The best idea I can think of is to somehow compute every possible point along the circumference of each circle (in practice, a large discrete number, of course), and then check to see if there are three points within some threshold (i.e. there exists 3 points, one contributed by each circle, within some small threshold, maybe $0.01$ units).
Most important here is efficiency and ease of implementation.
NOTE: I should've added– I'm aware of the solution involving finding the intersection of two hyperbolas.

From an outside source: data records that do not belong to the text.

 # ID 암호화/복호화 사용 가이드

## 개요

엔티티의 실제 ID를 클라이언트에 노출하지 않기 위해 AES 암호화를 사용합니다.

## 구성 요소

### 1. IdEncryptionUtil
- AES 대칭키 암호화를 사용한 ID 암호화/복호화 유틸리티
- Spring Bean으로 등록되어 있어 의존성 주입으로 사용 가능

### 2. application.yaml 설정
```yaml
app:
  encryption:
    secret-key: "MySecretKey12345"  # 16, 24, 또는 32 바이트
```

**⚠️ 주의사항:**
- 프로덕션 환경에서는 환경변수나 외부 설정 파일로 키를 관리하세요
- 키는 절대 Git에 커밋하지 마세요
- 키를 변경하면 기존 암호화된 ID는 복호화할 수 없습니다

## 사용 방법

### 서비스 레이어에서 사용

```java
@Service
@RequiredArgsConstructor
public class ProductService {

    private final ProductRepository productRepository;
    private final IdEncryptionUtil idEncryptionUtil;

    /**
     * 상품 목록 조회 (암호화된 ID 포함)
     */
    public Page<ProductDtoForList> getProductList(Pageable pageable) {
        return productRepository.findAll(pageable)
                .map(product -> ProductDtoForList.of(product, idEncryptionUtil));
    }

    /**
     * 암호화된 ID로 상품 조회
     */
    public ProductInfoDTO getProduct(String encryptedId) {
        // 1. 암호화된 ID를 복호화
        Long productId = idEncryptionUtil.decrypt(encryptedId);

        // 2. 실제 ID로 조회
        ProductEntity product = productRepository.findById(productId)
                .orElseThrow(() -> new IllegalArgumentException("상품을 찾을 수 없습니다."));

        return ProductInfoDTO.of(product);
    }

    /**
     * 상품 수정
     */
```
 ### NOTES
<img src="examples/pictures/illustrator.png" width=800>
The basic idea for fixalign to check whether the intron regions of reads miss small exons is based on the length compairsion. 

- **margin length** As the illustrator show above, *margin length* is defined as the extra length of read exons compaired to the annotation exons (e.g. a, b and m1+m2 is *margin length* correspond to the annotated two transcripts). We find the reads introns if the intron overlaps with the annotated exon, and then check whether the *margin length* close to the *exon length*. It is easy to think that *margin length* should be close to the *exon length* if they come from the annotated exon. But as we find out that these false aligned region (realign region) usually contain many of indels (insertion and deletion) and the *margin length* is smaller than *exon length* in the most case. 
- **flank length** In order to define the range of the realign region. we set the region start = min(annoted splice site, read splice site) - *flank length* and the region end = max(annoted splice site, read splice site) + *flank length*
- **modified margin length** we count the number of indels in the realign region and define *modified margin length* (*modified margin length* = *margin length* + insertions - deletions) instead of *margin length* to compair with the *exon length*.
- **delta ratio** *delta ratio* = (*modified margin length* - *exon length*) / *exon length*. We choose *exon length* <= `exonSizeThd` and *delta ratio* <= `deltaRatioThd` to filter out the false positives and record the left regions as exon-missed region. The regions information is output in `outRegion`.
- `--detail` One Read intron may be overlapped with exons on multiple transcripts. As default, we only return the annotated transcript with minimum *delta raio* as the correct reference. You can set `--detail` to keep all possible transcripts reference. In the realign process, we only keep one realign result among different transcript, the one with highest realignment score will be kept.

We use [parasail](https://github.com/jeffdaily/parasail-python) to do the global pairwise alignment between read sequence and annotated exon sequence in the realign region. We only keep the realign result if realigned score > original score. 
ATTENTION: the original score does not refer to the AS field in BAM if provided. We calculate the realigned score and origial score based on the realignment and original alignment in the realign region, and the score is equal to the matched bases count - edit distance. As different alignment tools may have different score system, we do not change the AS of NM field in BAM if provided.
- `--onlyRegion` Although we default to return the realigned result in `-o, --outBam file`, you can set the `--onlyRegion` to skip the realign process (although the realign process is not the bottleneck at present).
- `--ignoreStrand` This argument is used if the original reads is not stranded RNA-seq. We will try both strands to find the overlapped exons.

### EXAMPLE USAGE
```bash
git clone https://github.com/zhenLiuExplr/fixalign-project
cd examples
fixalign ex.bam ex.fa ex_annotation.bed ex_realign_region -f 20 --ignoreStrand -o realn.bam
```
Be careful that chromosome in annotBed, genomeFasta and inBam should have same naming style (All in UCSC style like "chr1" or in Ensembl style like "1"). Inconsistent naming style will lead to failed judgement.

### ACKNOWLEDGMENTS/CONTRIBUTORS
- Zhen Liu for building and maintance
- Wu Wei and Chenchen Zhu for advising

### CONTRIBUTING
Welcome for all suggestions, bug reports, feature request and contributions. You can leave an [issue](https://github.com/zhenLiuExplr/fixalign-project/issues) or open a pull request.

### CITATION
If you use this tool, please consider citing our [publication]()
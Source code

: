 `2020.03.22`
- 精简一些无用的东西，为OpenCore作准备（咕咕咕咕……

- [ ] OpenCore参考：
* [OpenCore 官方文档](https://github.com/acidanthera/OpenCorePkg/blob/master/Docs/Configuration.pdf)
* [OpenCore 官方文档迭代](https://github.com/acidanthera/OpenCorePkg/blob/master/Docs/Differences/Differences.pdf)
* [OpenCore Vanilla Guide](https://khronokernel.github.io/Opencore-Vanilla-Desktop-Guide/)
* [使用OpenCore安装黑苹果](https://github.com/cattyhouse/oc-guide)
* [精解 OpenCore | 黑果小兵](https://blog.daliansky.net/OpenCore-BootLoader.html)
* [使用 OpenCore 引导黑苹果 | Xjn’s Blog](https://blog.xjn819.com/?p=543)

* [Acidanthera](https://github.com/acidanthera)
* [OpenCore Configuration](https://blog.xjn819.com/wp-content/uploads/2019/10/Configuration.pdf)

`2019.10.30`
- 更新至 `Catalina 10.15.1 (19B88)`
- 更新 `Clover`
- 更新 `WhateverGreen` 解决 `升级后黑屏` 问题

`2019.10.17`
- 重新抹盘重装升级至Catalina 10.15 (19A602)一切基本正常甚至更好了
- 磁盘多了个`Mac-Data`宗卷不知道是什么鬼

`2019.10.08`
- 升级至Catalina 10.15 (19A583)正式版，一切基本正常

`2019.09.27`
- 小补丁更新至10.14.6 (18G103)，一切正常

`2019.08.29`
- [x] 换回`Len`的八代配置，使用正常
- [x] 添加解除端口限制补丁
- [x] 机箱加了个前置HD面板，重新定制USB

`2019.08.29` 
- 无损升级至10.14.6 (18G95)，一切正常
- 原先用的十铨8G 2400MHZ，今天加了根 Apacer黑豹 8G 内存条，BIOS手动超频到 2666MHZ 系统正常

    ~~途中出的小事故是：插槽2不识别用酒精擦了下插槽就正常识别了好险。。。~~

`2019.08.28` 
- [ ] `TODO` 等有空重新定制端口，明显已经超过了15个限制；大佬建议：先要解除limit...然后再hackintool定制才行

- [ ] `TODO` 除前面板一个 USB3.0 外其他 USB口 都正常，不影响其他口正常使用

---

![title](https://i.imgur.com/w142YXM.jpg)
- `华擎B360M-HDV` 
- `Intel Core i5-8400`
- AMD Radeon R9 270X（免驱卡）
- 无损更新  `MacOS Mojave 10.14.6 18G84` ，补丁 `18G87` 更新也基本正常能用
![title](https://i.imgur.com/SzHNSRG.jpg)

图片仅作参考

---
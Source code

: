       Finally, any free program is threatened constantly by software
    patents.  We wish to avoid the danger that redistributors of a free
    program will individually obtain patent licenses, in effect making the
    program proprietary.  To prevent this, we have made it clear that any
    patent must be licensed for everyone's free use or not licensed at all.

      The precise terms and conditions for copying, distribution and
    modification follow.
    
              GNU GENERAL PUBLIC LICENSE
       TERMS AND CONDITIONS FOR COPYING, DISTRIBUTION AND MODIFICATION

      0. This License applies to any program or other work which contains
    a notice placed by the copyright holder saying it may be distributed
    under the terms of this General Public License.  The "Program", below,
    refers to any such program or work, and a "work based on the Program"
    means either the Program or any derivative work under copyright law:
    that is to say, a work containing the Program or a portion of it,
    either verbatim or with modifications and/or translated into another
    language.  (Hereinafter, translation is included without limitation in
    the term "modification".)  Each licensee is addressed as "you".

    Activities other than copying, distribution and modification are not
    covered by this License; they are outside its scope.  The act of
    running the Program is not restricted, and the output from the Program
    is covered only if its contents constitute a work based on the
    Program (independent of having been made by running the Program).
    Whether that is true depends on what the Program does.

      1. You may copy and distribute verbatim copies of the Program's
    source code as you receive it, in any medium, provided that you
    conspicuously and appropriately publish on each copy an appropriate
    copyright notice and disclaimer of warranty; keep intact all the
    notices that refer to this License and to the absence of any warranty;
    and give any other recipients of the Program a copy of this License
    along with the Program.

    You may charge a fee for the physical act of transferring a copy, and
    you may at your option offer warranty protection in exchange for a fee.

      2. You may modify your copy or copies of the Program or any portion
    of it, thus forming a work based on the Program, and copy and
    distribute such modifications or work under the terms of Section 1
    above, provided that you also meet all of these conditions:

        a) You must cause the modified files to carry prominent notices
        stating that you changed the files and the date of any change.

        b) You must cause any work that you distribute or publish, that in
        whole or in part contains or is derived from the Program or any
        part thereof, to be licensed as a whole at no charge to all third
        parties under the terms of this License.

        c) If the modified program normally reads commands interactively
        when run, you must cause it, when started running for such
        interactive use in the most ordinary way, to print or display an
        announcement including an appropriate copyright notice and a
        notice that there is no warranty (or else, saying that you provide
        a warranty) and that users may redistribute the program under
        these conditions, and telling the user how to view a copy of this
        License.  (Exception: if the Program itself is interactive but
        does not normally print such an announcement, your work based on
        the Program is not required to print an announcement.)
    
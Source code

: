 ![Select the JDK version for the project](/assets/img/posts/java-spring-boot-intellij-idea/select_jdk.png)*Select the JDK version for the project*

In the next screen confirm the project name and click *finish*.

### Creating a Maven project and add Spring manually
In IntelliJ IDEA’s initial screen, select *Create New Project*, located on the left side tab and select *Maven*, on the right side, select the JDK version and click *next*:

However, for this exercise, I'd like to avoid that particular solution.
Best Answer
Let the centres be $(x_A,y_A)$, $(x_B,y_B)$, $(x_C,y_C)$, and the initial radii $r_A$, $r_B$, $r_C$. You want to find $(x,y)$ and $r$ such that $$\tag1(x-x_A)^2+(y-y_A)^2=(r_A+r)^2$$ $$\tag2(x-x_B)^2+(y-y_B)^2=(r_B+r)^2$$ $$\tag3(x-x_C)^2+(y-y_C)^2=(r_C+r)^2$$ Expanding and subtracting $(1)-(2)$ and $(1)-(3)$, we have $$\tag4-2x(x_A-x_B)+(x_A^2-x_B^2)-2y(y_A-y_B)+(y_A^2-y_B^2)\\=r_A^2-r_B^2+3(r_A-r_B)r $$ $$\tag5-2x(x_A-x_C)+(x_A^2-x_C^2)-2y(y_A-y_C)+(y_A^2-y_C^2)\\=r_A^2-r_C^2+3(r_A-r_C)r $$ so two linear equations in the unknowns $x,y,r$. Unless we are unlucky, these determine a line, i.e., something of the form $$\tag6 x=x_0+ar, y=y_0+br.$$ Substituting this into $(1)$, say, you obtain (in general) a quadratic equation in $r$ with hopefully two solutions, and use $(6)$ accordingly to find $(x,y)$.